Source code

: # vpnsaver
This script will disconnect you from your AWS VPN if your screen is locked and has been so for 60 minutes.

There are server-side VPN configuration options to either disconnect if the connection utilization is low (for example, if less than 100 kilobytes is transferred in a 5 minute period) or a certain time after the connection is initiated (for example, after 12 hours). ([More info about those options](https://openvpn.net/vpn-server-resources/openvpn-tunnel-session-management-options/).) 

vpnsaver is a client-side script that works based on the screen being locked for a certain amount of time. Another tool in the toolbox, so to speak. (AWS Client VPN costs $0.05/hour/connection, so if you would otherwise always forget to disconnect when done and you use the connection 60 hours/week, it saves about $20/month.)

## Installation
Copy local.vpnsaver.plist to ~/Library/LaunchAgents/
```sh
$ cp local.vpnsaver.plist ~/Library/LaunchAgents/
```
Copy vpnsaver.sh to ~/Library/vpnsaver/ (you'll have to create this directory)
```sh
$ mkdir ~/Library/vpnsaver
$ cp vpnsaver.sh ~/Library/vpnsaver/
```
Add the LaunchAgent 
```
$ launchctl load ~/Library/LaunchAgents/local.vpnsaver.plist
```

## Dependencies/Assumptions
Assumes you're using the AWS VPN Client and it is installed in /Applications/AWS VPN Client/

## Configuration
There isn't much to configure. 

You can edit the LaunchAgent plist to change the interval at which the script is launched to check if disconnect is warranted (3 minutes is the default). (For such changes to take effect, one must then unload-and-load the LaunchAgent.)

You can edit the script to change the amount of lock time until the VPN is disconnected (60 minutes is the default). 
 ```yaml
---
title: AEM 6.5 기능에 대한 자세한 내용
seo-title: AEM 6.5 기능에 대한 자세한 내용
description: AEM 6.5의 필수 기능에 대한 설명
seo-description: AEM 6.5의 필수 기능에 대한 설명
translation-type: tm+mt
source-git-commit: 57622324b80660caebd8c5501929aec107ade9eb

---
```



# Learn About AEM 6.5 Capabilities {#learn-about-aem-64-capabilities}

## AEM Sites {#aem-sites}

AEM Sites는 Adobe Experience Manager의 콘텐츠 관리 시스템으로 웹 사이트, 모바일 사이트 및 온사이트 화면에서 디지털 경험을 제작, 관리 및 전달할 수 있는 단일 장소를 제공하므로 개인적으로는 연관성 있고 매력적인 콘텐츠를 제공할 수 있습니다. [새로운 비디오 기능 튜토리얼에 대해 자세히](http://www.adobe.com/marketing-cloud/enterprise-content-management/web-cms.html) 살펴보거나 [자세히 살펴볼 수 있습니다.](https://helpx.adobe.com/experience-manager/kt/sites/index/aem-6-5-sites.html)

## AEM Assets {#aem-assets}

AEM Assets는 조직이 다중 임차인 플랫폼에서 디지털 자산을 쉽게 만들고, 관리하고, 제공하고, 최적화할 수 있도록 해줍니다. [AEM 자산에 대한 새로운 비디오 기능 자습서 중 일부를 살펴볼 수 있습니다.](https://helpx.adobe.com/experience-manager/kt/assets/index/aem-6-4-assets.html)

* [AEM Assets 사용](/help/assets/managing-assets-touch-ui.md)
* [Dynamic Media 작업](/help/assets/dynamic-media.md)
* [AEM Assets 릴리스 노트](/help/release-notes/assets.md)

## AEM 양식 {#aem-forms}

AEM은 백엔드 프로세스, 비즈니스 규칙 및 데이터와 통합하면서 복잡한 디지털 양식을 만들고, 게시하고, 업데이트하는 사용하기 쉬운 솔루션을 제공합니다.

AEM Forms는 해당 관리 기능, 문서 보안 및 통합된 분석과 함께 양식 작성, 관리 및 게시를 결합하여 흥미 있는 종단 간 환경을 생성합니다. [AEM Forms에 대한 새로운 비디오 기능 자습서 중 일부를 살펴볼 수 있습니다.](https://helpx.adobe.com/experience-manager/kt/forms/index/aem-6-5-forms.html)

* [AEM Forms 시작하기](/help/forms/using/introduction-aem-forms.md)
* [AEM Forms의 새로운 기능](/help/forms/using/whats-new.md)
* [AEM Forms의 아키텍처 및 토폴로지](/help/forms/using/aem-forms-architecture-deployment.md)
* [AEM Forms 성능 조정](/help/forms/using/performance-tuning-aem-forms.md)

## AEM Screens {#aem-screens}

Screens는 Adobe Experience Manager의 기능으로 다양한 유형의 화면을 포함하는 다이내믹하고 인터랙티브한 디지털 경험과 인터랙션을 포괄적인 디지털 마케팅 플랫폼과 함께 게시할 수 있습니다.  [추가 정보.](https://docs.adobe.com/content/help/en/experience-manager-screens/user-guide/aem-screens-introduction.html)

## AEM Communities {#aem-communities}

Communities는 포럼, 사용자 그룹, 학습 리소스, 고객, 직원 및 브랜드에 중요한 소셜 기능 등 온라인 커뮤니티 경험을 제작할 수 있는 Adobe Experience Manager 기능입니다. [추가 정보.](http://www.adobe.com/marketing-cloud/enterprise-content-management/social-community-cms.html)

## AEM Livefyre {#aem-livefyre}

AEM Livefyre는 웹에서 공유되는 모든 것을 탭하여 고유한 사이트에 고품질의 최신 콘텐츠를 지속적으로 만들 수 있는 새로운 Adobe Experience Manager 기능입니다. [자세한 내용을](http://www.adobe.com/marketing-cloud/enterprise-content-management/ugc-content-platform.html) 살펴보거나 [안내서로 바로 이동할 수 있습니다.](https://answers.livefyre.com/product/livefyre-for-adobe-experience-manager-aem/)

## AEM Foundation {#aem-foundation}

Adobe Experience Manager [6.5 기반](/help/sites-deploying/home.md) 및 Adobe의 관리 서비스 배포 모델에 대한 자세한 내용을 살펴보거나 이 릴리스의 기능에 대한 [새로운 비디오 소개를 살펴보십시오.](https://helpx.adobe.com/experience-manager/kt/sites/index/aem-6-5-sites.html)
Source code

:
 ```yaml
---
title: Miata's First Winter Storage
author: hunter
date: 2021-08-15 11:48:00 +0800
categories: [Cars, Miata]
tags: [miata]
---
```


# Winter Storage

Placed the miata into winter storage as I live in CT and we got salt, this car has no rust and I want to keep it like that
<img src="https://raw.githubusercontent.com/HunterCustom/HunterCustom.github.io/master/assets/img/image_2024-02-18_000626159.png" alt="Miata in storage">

——

### What you are asked to do
Pull out all lines from the entries above in which the word "default" appears.

### Answer below
You can edit the LaunchAgent plist to change the interval at which the script is launched to check if disconnect is warranted (3 minutes is the default). (For such changes to take effect, one must then unload-and-load the LaunchAgent.)
You can edit the script to change the amount of lock time until the VPN is disconnected (60 minutes is the default). 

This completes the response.